Thursday, February 2, 2012


Do you know what it is…if I had a penny for every time the Ma’ and Da’ walked us across this bridge I could afford to pay for my television licence. Now this is a photograph of the refurbished bridge, it’s not the original one that had the big wide spaces between the planks that you were always afraid of falling through. Wasn’t it great all the same all those years ago as kids when we were taken out to old ‘Dollyer’ for the day. Be the jakors the excitement was great altogether. There’d be a big scramble getting out of beds that morning after the Da’ had come into the bedroom roaring and shouting ‘Hello Dollymount, here we come’. That was the first hint we had that we were heading off for the day to the seaside.
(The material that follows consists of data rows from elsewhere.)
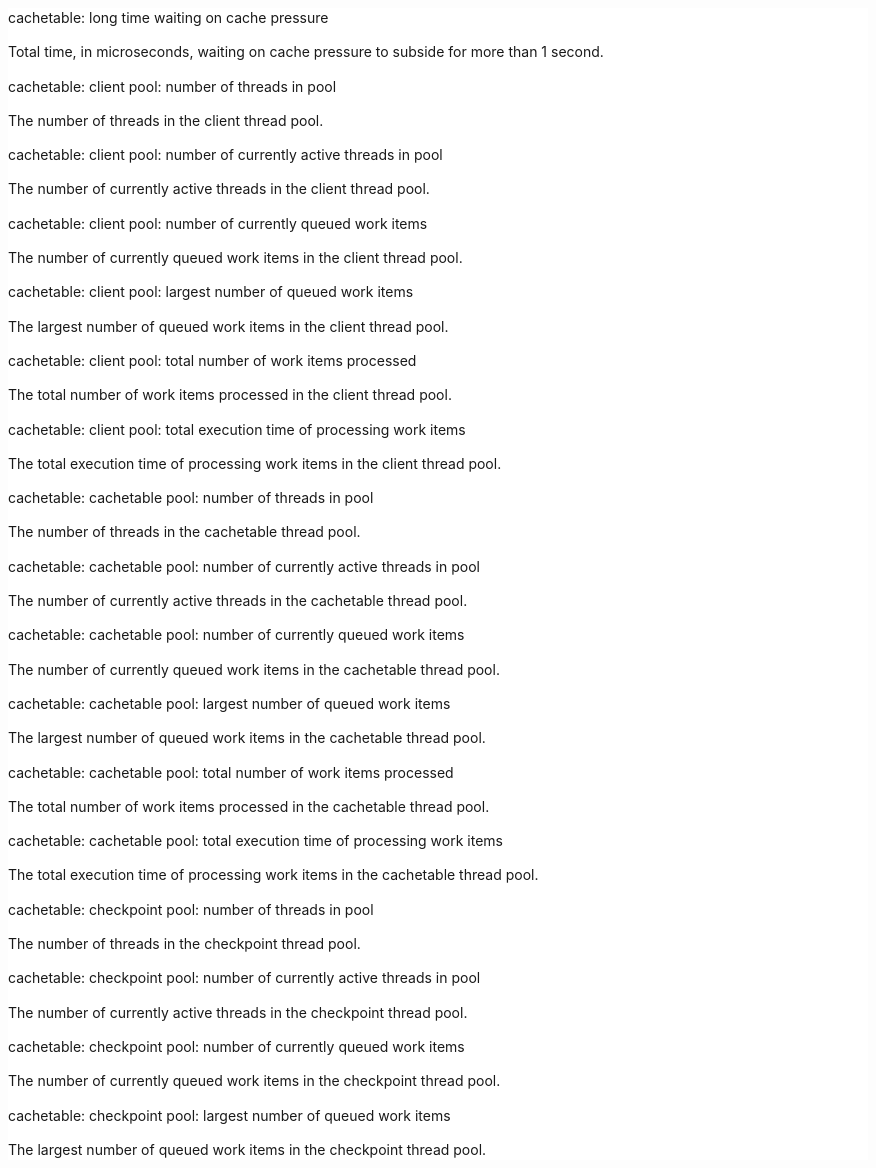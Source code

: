 </tr>
<tr class="row-odd"><td><p>cachetable: long time waiting on cache pressure</p></td>
<td><p>Total time, in microseconds, waiting on cache pressure to subside for more
than 1 second.</p></td>
</tr>
<tr class="row-even"><td><p>cachetable: client pool: number of threads in pool</p></td>
<td><p>The number of threads in the client thread pool.</p></td>
</tr>
<tr class="row-odd"><td><p>cachetable: client pool: number of currently active threads in pool</p></td>
<td><p>The number of currently active threads in the client thread pool.</p></td>
</tr>
<tr class="row-even"><td><p>cachetable: client pool: number of currently queued work items</p></td>
<td><p>The number of currently queued work items in the client thread pool.</p></td>
</tr>
<tr class="row-odd"><td><p>cachetable: client pool: largest number of queued work items</p></td>
<td><p>The largest number of queued work items in the client thread pool.</p></td>
</tr>
<tr class="row-even"><td><p>cachetable: client pool: total number of work items processed</p></td>
<td><p>The total number of work items processed in the client thread pool.</p></td>
</tr>
<tr class="row-odd"><td><p>cachetable: client pool: total execution time of processing work items</p></td>
<td><p>The total execution time of processing work items in the client thread pool.</p></td>
</tr>
<tr class="row-even"><td><p>cachetable: cachetable pool: number of threads in pool</p></td>
<td><p>The number of threads in the cachetable thread pool.</p></td>
</tr>
<tr class="row-odd"><td><p>cachetable: cachetable pool: number of currently active threads in pool</p></td>
<td><p>The number of currently active threads in the cachetable thread pool.</p></td>
</tr>
<tr class="row-even"><td><p>cachetable: cachetable pool: number of currently queued work items</p></td>
<td><p>The number of currently queued work items in the cachetable thread pool.</p></td>
</tr>
<tr class="row-odd"><td><p>cachetable: cachetable pool: largest number of queued work items</p></td>
<td><p>The largest number of queued work items in the cachetable thread pool.</p></td>
</tr>
<tr class="row-even"><td><p>cachetable: cachetable pool: total number of work items processed</p></td>
<td><p>The total number of work items processed in the cachetable thread pool.</p></td>
</tr>
<tr class="row-odd"><td><p>cachetable: cachetable pool: total execution time of processing work items</p></td>
<td><p>The total execution time of processing work items in the cachetable thread
pool.</p></td>
</tr>
<tr class="row-even"><td><p>cachetable: checkpoint pool: number of threads in pool</p></td>
<td><p>The number of threads in the checkpoint thread pool.</p></td>
</tr>
<tr class="row-odd"><td><p>cachetable: checkpoint pool: number of currently active threads in pool</p></td>
<td><p>The number of currently active threads in the checkpoint thread pool.</p></td>
</tr>
<tr class="row-even"><td><p>cachetable: checkpoint pool: number of currently queued work items</p></td>
<td><p>The number of currently queued work items in the checkpoint thread pool.</p></td>
</tr>
<tr class="row-odd"><td><p>cachetable: checkpoint pool: largest number of queued work items</p></td>
<td><p>The largest number of queued work items in the checkpoint thread pool.</p></td>
</tr>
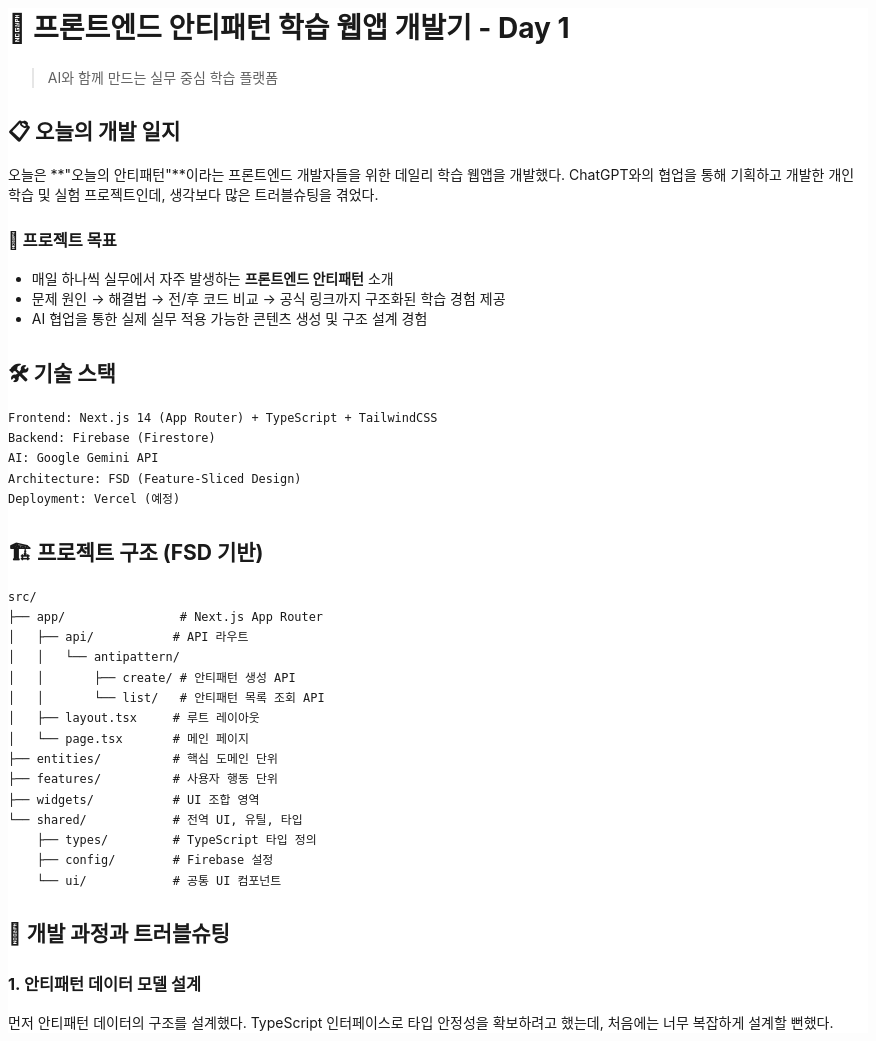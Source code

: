 # 🚫 프론트엔드 안티패턴 학습 웹앱 개발기 - Day 1

> AI와 함께 만드는 실무 중심 학습 플랫폼

## 📋 오늘의 개발 일지

오늘은 **"오늘의 안티패턴"**이라는 프론트엔드 개발자들을 위한 데일리 학습 웹앱을 개발했다. ChatGPT와의 협업을 통해 기획하고 개발한 개인 학습 및 실험 프로젝트인데, 생각보다 많은 트러블슈팅을 겪었다.

### 🎯 프로젝트 목표

- 매일 하나씩 실무에서 자주 발생하는 **프론트엔드 안티패턴** 소개
- 문제 원인 → 해결법 → 전/후 코드 비교 → 공식 링크까지 구조화된 학습 경험 제공
- AI 협업을 통한 실제 실무 적용 가능한 콘텐츠 생성 및 구조 설계 경험

## 🛠️ 기술 스택

```
Frontend: Next.js 14 (App Router) + TypeScript + TailwindCSS
Backend: Firebase (Firestore)
AI: Google Gemini API
Architecture: FSD (Feature-Sliced Design)
Deployment: Vercel (예정)
```

## 🏗️ 프로젝트 구조 (FSD 기반)

```
src/
├── app/                # Next.js App Router
│   ├── api/           # API 라우트
│   │   └── antipattern/
│   │       ├── create/ # 안티패턴 생성 API
│   │       └── list/   # 안티패턴 목록 조회 API
│   ├── layout.tsx     # 루트 레이아웃
│   └── page.tsx       # 메인 페이지
├── entities/          # 핵심 도메인 단위
├── features/          # 사용자 행동 단위
├── widgets/           # UI 조합 영역
└── shared/            # 전역 UI, 유틸, 타입
    ├── types/         # TypeScript 타입 정의
    ├── config/        # Firebase 설정
    └── ui/            # 공통 UI 컴포넌트
```

## 🔧 개발 과정과 트러블슈팅

### 1. 안티패턴 데이터 모델 설계

먼저 안티패턴 데이터의 구조를 설계했다. TypeScript 인터페이스로 타입 안정성을 확보하려고 했는데, 처음에는 너무 복잡하게 설계할 뻔했다.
I remember hopping out of the bed and putting the brothers shoes on instead of my own. ‘Here, get your smelly feet out of my shoes’. ‘Da’, he’s wearing my shirt’. And of course us boys didn’t wear underpants then either. And we all didn’t have swimming nicks either, we had to wear the sisters knickers instead. Honest to God what would kids today think of us back then?
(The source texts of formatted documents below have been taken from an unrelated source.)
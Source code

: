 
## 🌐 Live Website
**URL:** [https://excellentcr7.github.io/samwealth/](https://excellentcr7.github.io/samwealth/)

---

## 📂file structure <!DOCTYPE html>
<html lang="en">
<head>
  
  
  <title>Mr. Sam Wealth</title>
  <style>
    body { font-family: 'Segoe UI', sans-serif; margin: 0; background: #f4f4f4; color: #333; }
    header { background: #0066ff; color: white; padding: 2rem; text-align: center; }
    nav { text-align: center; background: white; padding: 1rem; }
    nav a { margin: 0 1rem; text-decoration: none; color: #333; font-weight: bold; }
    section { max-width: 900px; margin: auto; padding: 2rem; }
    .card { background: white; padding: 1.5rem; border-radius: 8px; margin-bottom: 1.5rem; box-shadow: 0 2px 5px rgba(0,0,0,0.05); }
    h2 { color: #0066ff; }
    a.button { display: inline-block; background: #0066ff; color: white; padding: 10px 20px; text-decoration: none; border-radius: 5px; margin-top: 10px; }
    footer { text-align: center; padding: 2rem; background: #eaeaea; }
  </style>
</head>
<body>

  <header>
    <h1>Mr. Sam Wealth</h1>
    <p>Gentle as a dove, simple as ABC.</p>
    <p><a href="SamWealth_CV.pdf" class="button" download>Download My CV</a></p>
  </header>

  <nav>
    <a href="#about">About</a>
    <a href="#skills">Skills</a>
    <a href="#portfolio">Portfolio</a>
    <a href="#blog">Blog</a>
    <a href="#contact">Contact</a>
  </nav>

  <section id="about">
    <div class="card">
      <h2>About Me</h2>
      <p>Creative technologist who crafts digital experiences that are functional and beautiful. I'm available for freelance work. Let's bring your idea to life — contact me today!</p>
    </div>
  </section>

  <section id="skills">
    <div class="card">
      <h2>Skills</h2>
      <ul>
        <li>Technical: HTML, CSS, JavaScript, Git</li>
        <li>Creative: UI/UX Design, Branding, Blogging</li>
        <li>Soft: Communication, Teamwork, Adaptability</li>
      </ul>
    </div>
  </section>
Downstairs the Ma’ and the older sisters were going like the Hammers of Hell at the sandwich making. And of course the Da’ had his ould Primas Stove all packed and ready to go. ‘There’s nothing like a good ould cup of tea at the seaside’. So the Ma’, the Da’ and nine kids headed off down Killala Road to the bus stop on Lower Carnlough. You know the one that was nearly facing Drumcliffe Road? I can still see the Da’ pacing up and down cursing under his breath at the absence of any sign of a bus. There he’d be smoking his cigarette while the Ma’ was spitting onto an old hankie and jamming it into my ear. ‘I could make candles out of all that wax in your ears’.
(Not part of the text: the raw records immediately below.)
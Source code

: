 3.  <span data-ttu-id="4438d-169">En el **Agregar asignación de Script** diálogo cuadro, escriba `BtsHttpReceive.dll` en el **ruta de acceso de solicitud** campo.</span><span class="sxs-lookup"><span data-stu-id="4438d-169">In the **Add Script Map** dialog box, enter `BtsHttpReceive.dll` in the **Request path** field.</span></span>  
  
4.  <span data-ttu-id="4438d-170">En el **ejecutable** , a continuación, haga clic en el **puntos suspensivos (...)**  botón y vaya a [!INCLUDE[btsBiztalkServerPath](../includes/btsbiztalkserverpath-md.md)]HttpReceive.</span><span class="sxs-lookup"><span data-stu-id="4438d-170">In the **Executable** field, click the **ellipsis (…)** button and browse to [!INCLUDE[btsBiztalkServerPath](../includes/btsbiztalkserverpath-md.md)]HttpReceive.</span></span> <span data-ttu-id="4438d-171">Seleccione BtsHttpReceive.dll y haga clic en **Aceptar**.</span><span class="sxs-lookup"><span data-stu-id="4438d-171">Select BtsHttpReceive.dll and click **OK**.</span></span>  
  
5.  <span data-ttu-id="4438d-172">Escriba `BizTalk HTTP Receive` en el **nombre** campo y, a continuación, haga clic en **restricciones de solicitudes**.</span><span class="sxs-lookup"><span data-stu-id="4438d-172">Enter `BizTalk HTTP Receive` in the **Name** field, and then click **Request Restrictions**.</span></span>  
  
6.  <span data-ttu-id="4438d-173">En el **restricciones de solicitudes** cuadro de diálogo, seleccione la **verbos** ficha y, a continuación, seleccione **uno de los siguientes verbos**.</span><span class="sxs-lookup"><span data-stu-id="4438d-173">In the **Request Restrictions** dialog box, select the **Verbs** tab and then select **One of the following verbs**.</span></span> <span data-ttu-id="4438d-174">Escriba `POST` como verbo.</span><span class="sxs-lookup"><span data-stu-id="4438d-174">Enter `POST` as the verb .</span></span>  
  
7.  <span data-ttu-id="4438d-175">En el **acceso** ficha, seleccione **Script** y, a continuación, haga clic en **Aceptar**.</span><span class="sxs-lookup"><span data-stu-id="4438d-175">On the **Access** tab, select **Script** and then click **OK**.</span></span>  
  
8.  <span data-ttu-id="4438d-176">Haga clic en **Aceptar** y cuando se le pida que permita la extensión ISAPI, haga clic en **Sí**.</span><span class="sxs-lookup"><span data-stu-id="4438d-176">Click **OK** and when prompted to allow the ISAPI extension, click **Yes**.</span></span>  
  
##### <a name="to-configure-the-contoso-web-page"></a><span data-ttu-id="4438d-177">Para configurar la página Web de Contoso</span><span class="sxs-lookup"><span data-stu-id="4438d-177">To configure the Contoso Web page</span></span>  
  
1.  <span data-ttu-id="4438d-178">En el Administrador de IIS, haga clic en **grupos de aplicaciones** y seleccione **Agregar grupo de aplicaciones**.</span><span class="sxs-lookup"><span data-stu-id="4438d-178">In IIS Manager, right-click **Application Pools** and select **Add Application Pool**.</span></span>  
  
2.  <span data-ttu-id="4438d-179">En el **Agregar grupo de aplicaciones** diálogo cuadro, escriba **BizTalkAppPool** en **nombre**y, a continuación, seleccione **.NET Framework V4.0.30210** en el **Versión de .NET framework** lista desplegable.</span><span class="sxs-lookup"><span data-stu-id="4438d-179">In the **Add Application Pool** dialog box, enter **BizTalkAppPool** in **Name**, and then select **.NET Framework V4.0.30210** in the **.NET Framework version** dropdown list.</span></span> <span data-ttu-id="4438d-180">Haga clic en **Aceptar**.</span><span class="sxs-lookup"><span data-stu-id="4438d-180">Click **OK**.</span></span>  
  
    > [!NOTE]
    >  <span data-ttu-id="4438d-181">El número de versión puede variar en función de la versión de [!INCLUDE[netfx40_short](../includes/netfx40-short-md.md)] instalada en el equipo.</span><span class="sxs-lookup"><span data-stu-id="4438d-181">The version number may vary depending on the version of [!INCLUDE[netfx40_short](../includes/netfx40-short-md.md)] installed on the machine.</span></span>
When the bus finally came along we all hopped on and ran upstairs but the Ma’ and Da’ always sat downstairs on the long seat at the back. Looking back on it now I think the Da’ only paid the fare for half of us kids. And then we were only on the bus and we had to get off again in town. We were like stampeding cattle out of a John Wayne film as we charged along to the bus for Dollymount. Imagine the excitement of getting two buses to the seaside in one day. With our little faces pushed up against the glass of the bus window we eagerly awaited in excited anticipation for the first glimpse of water as the bus trundled along Clontarf Road. Good God I’m even getting excited writing this…‘Come on gang, last to the bridge is a monkey’. Oh what great memories. With all of our little feet running across the old wooden bridge we sounded like an old locomotive train coming out of Amiens Street station on its way to Bray.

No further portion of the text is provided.